Give the data again exactly as written, without any of its pictures.

━━━━━━━━

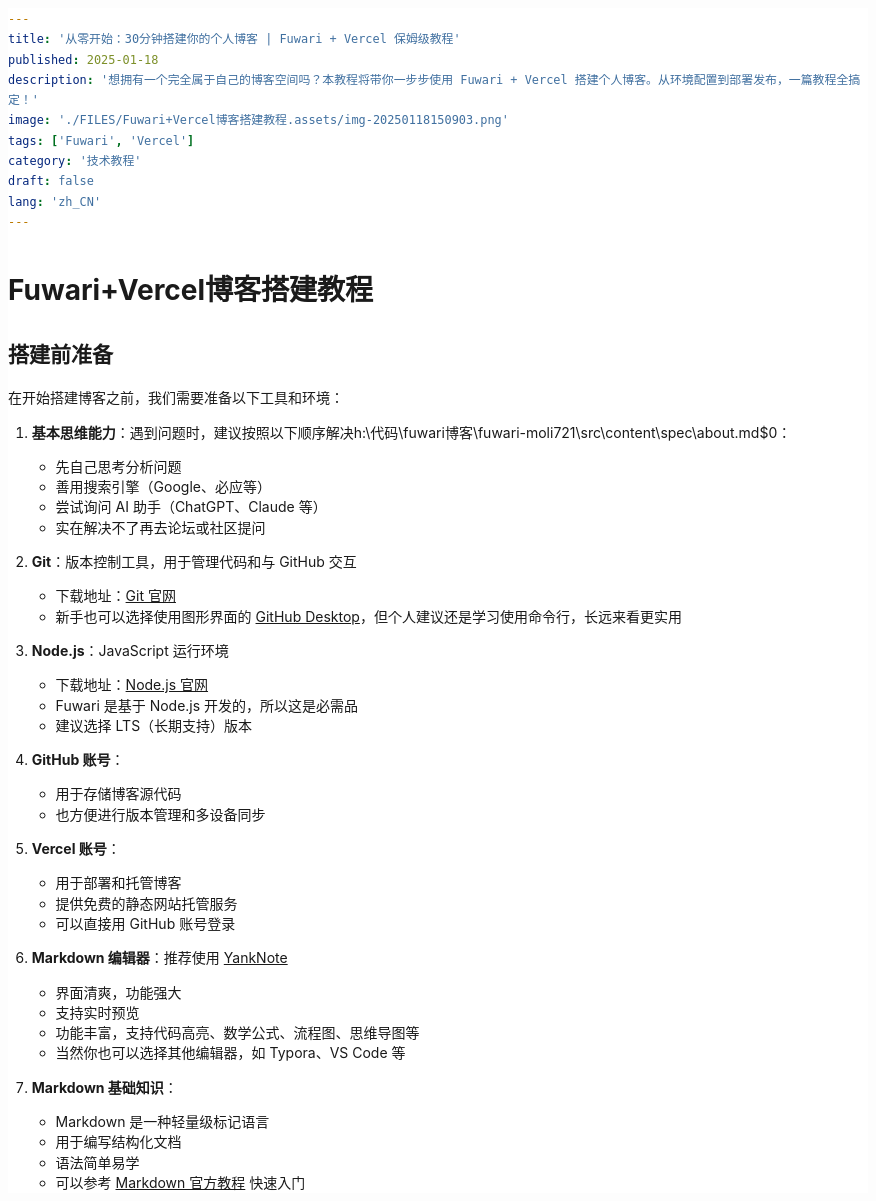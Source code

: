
 ```yaml
---
title: '从零开始：30分钟搭建你的个人博客 | Fuwari + Vercel 保姆级教程'
published: 2025-01-18
description: '想拥有一个完全属于自己的博客空间吗？本教程将带你一步步使用 Fuwari + Vercel 搭建个人博客。从环境配置到部署发布，一篇教程全搞定！'
image: './FILES/Fuwari+Vercel博客搭建教程.assets/img-20250118150903.png'
tags: ['Fuwari', 'Vercel']
category: '技术教程'
draft: false 
lang: 'zh_CN'
---
```


# Fuwari+Vercel博客搭建教程
## 搭建前准备

在开始搭建博客之前，我们需要准备以下工具和环境：

1. **基本思维能力**：遇到问题时，建议按照以下顺序解决h:\\代码\\fuwari博客\\fuwari-moli721\\src\\content\\spec\\about.md$0：
   - 先自己思考分析问题
   - 善用搜索引擎（Google、必应等）
   - 尝试询问 AI 助手（ChatGPT、Claude 等）
   - 实在解决不了再去论坛或社区提问

2. **Git**：版本控制工具，用于管理代码和与 GitHub 交互
   - 下载地址：[Git 官网](https://git-scm.com/downloads)
   - 新手也可以选择使用图形界面的 [GitHub Desktop](https://github.com/apps/desktop)，但个人建议还是学习使用命令行，长远来看更实用

3. **Node.js**：JavaScript 运行环境
   - 下载地址：[Node.js 官网](https://nodejs.org/en)
   - Fuwari 是基于 Node.js 开发的，所以这是必需品
   - 建议选择 LTS（长期支持）版本

4. **GitHub 账号**：
   - 用于存储博客源代码
   - 也方便进行版本管理和多设备同步

5. **Vercel 账号**：
   - 用于部署和托管博客
   - 提供免费的静态网站托管服务
   - 可以直接用 GitHub 账号登录

6. **Markdown 编辑器**：推荐使用 [YankNote](https://yanknote.com/)
   - 界面清爽，功能强大
   - 支持实时预览
   - 功能丰富，支持代码高亮、数学公式、流程图、思维导图等
   - 当然你也可以选择其他编辑器，如 Typora、VS Code 等

7. **Markdown 基础知识**：
   - Markdown 是一种轻量级标记语言
   - 用于编写结构化文档
   - 语法简单易学
   - 可以参考 [Markdown 官方教程](https://markdown.com.cn/basic-syntax/) 快速入门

━━━━━━━━

## Solution
Source code

:
 ```yaml
---
title: '从零开始：30分钟搭建你的个人博客 | Fuwari + Vercel 保姆级教程'
published: 2025-01-18
description: '想拥有一个完全属于自己的博客空间吗？本教程将带你一步步使用 Fuwari + Vercel 搭建个人博客。从环境配置到部署发布，一篇教程全搞定！'
image: './FILES/Fuwari+Vercel博客搭建教程.assets/img-20250118150903.png'
tags: ['Fuwari', 'Vercel']
category: '技术教程'
draft: false 
lang: 'zh_CN'
---
```


# Fuwari+Vercel博客搭建教程
## 搭建前准备

在开始搭建博客之前，我们需要准备以下工具和环境：

1. **基本思维能力**：遇到问题时，建议按照以下顺序解决h:\\代码\\fuwari博客\\fuwari-moli721\\src\\content\\spec\\about.md$0：
   - 先自己思考分析问题
   - 善用搜索引擎（Google、必应等）
   - 尝试询问 AI 助手（ChatGPT、Claude 等）
   - 实在解决不了再去论坛或社区提问

2. **Git**：版本控制工具，用于管理代码和与 GitHub 交互
   - 下载地址：[Git 官网](https://git-scm.com/downloads)
   - 新手也可以选择使用图形界面的 [GitHub Desktop](https://github.com/apps/desktop)，但个人建议还是学习使用命令行，长远来看更实用

3. **Node.js**：JavaScript 运行环境
   - 下载地址：[Node.js 官网](https://nodejs.org/en)
   - Fuwari 是基于 Node.js 开发的，所以这是必需品
   - 建议选择 LTS（长期支持）版本

4. **GitHub 账号**：
   - 用于存储博客源代码
   - 也方便进行版本管理和多设备同步

5. **Vercel 账号**：
   - 用于部署和托管博客
   - 提供免费的静态网站托管服务
   - 可以直接用 GitHub 账号登录

6. **Markdown 编辑器**：推荐使用 [YankNote](https://yanknote.com/)
   - 界面清爽，功能强大
   - 支持实时预览
   - 功能丰富，支持代码高亮、数学公式、流程图、思维导图等
   - 当然你也可以选择其他编辑器，如 Typora、VS Code 等

7. **Markdown 基础知识**：
   - Markdown 是一种轻量级标记语言
   - 用于编写结构化文档
   - 语法简单易学
   - 可以参考 [Markdown 官方教程](https://markdown.com.cn/basic-syntax/) 快速入门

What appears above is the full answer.